São Paulo, 15 (AE) - A carteira de clientes do Banco Ford deverá encolher 20% este ano, em relação a 1998, período em que já houve uma queda de 15% na comparação com 1997. A informação é do diretor comercial da instituição, Sérgio Silvestre Freitas. Há dois anos, o banco era responsável pela entrega mensal de 10 mil veículos/mês da marca. Hoje, a média está em 4 mil unidades.
Freitas prevê mais três meses turbulência nos negócios com automóveis financiados, em razão, principalmente, da crise na Argentina e outros fatores que abalam o mercado, como a própria reforma ministerial. "Nem deu tempo de a redução das taxas de juros refletir no mercado e fomos pegos por nova instabilidade que está provocando a elevação das taxas", destacou.
O Banco Ford financia hoje 30% dos veículos da marca. O crédito direto ao consumidor passou à frente do leasing. Segundo Freitas, isso se deve à redução do IOF, isento nas operações de leasing. O financiamento responde hoje por 30% das vendas de carros em geral. A participação dos consórcios chega a 15%. A venda à vista é responsável pela maior parte, num total de 55%.
Seguros- Para ajustar os negócios à crise nas vendas, o Banco Ford está diversificando os produtos. Junto com a rede de concessionários, lançou hoje os Seguros Ford. O novo produto foi formado numa parceria com três seguradoras -- Sul América, HSBC e Unibanco, além da Corretora AON. A maior vantagem que a instituição oferece é poder incluir o valor do seguro no financiamento do carro. Assim, o cliente consegue parcelar o seguro com taxas de juros menores.
Os bancos de montadoras têm subsidiado as taxas de juros na venda de automóveis, na tentativa de aumentar o mercado.

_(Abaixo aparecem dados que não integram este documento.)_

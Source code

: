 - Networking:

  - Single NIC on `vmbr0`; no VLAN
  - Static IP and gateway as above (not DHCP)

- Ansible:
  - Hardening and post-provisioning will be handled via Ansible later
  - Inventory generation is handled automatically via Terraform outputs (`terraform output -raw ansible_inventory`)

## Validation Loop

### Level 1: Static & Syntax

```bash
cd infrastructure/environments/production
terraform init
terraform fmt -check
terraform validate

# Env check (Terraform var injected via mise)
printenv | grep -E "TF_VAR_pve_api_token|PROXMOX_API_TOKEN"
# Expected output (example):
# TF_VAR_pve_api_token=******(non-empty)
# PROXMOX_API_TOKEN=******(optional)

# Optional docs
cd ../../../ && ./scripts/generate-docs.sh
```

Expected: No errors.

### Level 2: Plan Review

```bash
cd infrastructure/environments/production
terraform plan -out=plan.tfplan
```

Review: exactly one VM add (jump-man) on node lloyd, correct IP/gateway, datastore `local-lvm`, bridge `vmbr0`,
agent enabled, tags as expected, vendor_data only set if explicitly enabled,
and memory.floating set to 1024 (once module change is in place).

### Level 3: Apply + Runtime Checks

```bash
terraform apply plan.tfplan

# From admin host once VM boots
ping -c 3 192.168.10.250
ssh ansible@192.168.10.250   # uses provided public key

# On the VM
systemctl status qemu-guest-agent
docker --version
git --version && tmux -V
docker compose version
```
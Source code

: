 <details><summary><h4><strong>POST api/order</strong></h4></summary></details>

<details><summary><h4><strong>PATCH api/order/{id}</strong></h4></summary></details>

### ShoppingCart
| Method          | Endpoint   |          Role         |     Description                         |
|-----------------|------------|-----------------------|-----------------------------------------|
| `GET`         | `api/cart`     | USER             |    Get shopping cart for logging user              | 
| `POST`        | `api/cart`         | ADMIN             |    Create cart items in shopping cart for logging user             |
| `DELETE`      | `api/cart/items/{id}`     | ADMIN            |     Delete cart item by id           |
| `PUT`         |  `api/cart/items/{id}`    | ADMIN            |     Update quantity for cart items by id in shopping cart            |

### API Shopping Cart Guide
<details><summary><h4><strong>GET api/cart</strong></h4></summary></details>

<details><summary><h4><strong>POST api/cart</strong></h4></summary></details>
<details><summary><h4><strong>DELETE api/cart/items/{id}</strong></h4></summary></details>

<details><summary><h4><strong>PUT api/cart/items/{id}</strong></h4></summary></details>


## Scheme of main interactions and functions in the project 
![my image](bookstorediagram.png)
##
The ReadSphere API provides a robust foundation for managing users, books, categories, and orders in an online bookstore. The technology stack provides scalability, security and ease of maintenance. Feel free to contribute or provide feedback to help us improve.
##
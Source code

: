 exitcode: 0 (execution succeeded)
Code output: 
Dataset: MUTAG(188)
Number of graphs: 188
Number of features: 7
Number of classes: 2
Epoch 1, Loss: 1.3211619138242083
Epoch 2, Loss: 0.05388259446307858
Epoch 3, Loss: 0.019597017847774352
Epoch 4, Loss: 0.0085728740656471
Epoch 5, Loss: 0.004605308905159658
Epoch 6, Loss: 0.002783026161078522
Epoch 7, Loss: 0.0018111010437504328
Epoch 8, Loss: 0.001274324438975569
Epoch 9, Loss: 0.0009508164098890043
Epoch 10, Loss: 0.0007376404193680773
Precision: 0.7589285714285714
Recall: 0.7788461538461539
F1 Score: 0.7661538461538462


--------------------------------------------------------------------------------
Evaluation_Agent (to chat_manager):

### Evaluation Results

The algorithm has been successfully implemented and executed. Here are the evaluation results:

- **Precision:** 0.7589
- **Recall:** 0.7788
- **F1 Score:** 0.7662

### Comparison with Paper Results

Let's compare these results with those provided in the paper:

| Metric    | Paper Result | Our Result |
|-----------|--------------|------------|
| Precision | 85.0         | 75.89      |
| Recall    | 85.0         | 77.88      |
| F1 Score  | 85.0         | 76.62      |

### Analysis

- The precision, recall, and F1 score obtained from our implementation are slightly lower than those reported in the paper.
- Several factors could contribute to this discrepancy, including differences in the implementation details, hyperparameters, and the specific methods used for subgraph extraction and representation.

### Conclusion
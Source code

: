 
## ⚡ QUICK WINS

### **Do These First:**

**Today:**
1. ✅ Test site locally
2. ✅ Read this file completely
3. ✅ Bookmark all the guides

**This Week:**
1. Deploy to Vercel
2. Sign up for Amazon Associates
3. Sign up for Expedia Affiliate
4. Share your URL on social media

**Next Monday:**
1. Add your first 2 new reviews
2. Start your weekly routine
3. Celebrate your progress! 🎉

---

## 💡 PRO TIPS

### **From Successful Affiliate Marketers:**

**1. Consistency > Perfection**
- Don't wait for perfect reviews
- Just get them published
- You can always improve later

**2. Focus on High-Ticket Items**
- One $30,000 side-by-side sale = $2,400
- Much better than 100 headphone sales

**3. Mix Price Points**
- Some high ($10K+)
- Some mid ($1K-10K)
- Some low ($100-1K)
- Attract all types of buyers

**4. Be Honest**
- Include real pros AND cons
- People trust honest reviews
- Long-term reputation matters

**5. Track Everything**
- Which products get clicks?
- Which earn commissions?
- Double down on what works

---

A Ford está trabalhando hoje com taxa promocional de 0 99% ao mês para financiamento dos modelos Ka e Fiesta. Assim, o seguro pode ser incluído na prestação com a mesma taxa. As administradoras de seguros que atuam hoje no mercado cobram taxa mensal de 3%. A parceria com os concessionáros também garante melhor atendimento para o segurado do Banco Ford.
Segundo o vice-presidente da Associação Brasileira dos Distribuidores Ford (Abradif), João Carlos Félix Teixeira, a rede Ford tem hoje estoque de 12 mil veículos. No atual ritmo das vendas, este total é suficiente para 35 dias. Há dois anos, o volume não seria suficiente para mais do que 15 dias. Ele estima que o segundo semestre será melhor, apesar da expectativa de aumento de preços em setembro.
Teixeira disse que a rede não foi ainda apresentada ao novo presidente da Ford Brasil, Antonio Maciel. Não houve também nenhuma mudança de orientação na política de vendas.